My new challenge is Cocoa. I’m learning Objective-C and the Cocoa (NeXTSTEP) framework to implement a killer solution for graphic designers.
Today, I picked up some chops when it comes to debugging. One of the trickiest things about C is proper memory management, and this carries over to Objective-C. The syntax is simplified, but getting the logic right is just as tough. (Cocoa programmers: obviously I’m talking about traditional retain/release stuff here, not garbage collection).

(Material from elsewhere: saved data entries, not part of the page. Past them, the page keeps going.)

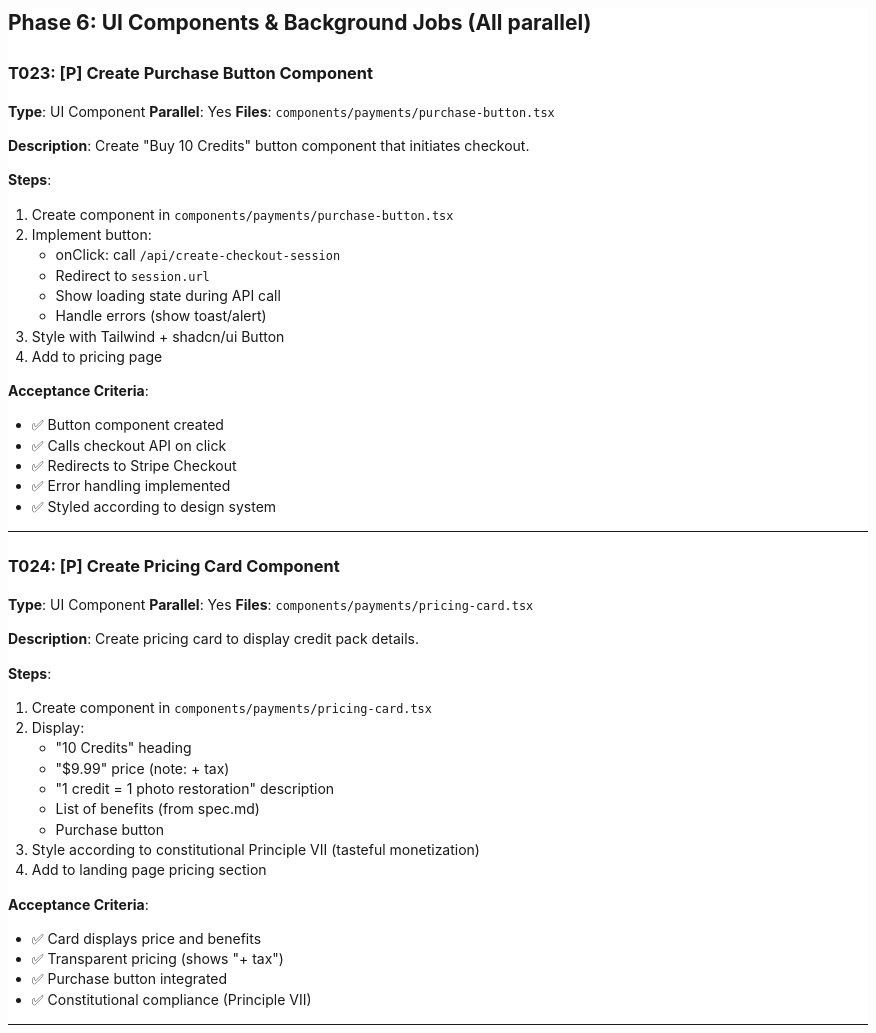 ## Phase 6: UI Components & Background Jobs (All parallel)

### T023: [P] Create Purchase Button Component
**Type**: UI Component
**Parallel**: Yes
**Files**: `components/payments/purchase-button.tsx`

**Description**:
Create "Buy 10 Credits" button component that initiates checkout.

**Steps**:
1. Create component in `components/payments/purchase-button.tsx`
2. Implement button:
   - onClick: call `/api/create-checkout-session`
   - Redirect to `session.url`
   - Show loading state during API call
   - Handle errors (show toast/alert)
3. Style with Tailwind + shadcn/ui Button
4. Add to pricing page

**Acceptance Criteria**:
- ✅ Button component created
- ✅ Calls checkout API on click
- ✅ Redirects to Stripe Checkout
- ✅ Error handling implemented
- ✅ Styled according to design system

---

### T024: [P] Create Pricing Card Component
**Type**: UI Component
**Parallel**: Yes
**Files**: `components/payments/pricing-card.tsx`

**Description**:
Create pricing card to display credit pack details.

**Steps**:
1. Create component in `components/payments/pricing-card.tsx`
2. Display:
   - "10 Credits" heading
   - "$9.99" price (note: + tax)
   - "1 credit = 1 photo restoration" description
   - List of benefits (from spec.md)
   - Purchase button
3. Style according to constitutional Principle VII (tasteful monetization)
4. Add to landing page pricing section

**Acceptance Criteria**:
- ✅ Card displays price and benefits
- ✅ Transparent pricing (shows "+ tax")
- ✅ Purchase button integrated
- ✅ Constitutional compliance (Principle VII)

---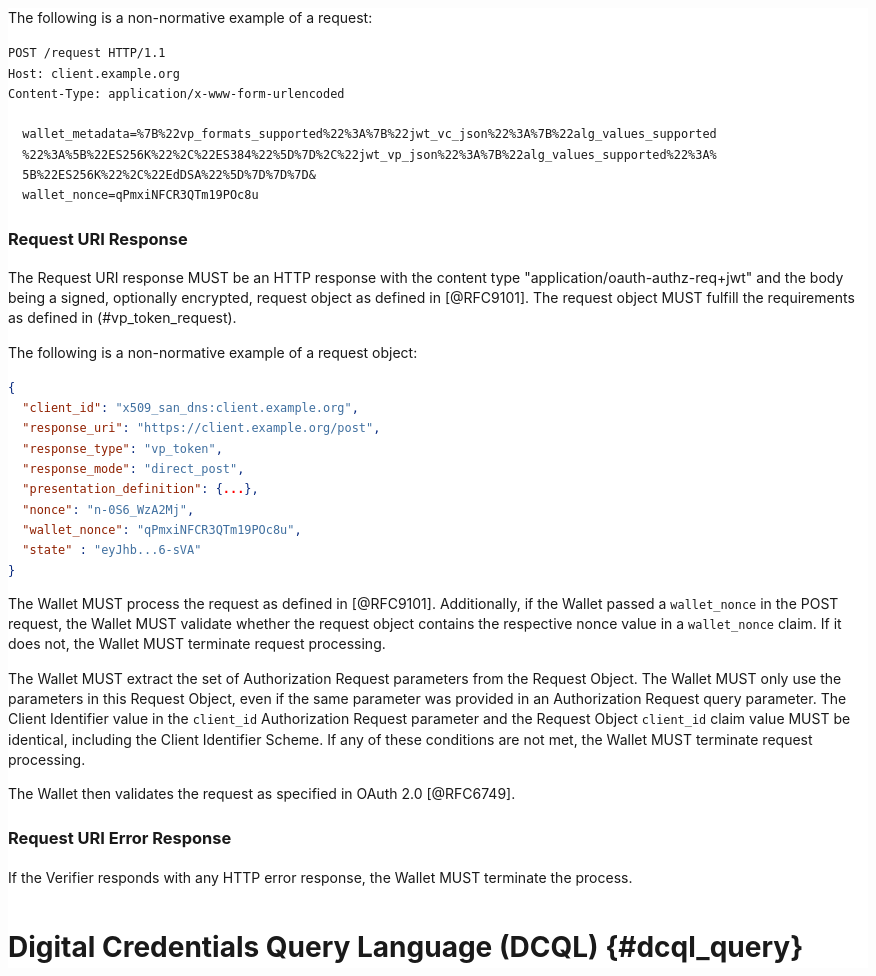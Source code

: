 The following is a non-normative example of a request:

```
POST /request HTTP/1.1
Host: client.example.org
Content-Type: application/x-www-form-urlencoded

  wallet_metadata=%7B%22vp_formats_supported%22%3A%7B%22jwt_vc_json%22%3A%7B%22alg_values_supported
  %22%3A%5B%22ES256K%22%2C%22ES384%22%5D%7D%2C%22jwt_vp_json%22%3A%7B%22alg_values_supported%22%3A%
  5B%22ES256K%22%2C%22EdDSA%22%5D%7D%7D%7D&
  wallet_nonce=qPmxiNFCR3QTm19POc8u
```

### Request URI Response

The Request URI response MUST be an HTTP response with the content type "application/oauth-authz-req+jwt" and the body being a signed, optionally encrypted, request object as defined in [@RFC9101]. The request object MUST fulfill the requirements as defined in (#vp_token_request).

The following is a non-normative example of a request object:

```json
{
  "client_id": "x509_san_dns:client.example.org",
  "response_uri": "https://client.example.org/post",
  "response_type": "vp_token",
  "response_mode": "direct_post",
  "presentation_definition": {...},
  "nonce": "n-0S6_WzA2Mj",
  "wallet_nonce": "qPmxiNFCR3QTm19POc8u",
  "state" : "eyJhb...6-sVA"
}
```

The Wallet MUST process the request as defined in [@RFC9101]. Additionally, if the Wallet passed a `wallet_nonce` in the POST request, the Wallet MUST validate whether the request object contains the respective nonce value in a `wallet_nonce` claim. If it does not, the Wallet MUST terminate request processing. 

The Wallet MUST extract the set of Authorization Request parameters from the Request Object. The Wallet MUST only use the parameters in this Request Object, even if the same parameter was provided in an Authorization Request query parameter. The Client Identifier value in the `client_id` Authorization Request parameter and the Request Object `client_id` claim value MUST be identical, including the Client Identifier Scheme. If any of these conditions are not met, the Wallet MUST terminate request processing.

The Wallet then validates the request as specified in OAuth 2.0 [@RFC6749].

### Request URI Error Response

If the Verifier responds with any HTTP error response, the Wallet MUST terminate the process.

# Digital Credentials Query Language (DCQL) {#dcql_query}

I spent six hours tracking down a memory management bug. Some object was being over-released, causing my program to crash. I had no idea which object it was, though I had a theory, and I wasted time on it. I didn’t know what to Google for (new platforms are hard), but eventually I landed on it.
The solution? A combination of NSZombieEnabled and MallocStackLogging. NSZombieEnabled proxies release messages. It will never set a retainCount to zero. Instead, it logs a message containing the process ID and memory address of the object being over-released.
Conveniently, MallocStackLogging lets you inspect the stack trace up to the malloc call for a given PID and memory address. Once you find the malloc call, you’ve found your object.
Do I wish I hadn’t spent six hours on this (plus writeup)? No way—it’s struggles like these that help me master a new environment. The best way to learn a new city? Go out and get lost, then find your way back again. The best way to learn a new platform? Hit a wall and learn how to climb over it.